Instructions to follow
Give the number of lines below that contain the string "hätten", and no other text.

Records excerpted from a collection
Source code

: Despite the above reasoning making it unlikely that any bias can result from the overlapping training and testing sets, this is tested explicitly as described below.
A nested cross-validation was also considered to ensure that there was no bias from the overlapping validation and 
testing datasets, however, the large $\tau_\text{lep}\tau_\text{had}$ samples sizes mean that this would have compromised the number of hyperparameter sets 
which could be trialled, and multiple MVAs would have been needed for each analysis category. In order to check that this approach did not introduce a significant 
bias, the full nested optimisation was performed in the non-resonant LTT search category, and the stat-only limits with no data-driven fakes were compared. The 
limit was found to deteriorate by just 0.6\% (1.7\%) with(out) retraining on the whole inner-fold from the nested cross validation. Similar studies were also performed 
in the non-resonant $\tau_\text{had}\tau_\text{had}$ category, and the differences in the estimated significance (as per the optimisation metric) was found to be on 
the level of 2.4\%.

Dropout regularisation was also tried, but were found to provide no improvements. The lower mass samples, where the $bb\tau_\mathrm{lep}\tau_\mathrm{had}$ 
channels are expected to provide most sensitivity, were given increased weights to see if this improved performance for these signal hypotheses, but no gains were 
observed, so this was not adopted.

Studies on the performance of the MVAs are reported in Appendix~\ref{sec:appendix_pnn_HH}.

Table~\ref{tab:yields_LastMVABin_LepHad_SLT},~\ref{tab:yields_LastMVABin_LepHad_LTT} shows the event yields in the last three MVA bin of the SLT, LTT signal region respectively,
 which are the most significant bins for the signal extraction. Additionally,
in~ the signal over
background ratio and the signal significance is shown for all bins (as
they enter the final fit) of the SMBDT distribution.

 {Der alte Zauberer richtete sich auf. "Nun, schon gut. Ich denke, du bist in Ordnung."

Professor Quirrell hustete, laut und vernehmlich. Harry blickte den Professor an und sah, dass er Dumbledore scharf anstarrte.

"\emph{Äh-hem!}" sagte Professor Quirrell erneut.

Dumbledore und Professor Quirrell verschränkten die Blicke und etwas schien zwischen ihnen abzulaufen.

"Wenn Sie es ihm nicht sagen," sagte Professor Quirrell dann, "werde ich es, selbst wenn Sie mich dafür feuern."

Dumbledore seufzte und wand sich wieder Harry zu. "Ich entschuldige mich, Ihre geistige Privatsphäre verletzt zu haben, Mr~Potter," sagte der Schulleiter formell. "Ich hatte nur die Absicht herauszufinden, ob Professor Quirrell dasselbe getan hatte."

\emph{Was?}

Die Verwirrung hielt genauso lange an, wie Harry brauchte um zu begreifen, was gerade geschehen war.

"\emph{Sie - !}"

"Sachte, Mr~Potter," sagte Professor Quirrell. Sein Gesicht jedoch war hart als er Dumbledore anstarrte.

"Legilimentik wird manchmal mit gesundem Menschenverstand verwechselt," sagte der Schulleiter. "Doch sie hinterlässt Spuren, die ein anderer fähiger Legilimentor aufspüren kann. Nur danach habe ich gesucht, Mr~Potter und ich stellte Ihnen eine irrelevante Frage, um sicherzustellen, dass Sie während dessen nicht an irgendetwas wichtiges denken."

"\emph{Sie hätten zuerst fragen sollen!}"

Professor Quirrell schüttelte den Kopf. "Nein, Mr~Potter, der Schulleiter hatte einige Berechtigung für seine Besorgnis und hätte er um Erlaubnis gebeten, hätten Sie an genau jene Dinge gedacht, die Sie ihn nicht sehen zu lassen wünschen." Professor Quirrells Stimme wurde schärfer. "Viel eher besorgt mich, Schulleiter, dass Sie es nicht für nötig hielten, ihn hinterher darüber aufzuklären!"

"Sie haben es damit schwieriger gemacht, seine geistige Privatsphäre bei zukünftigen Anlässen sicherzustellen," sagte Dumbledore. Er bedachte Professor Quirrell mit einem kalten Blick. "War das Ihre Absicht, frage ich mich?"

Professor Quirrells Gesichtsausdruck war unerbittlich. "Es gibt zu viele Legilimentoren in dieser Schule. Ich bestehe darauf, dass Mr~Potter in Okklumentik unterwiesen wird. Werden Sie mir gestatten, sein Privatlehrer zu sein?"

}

Answer area
2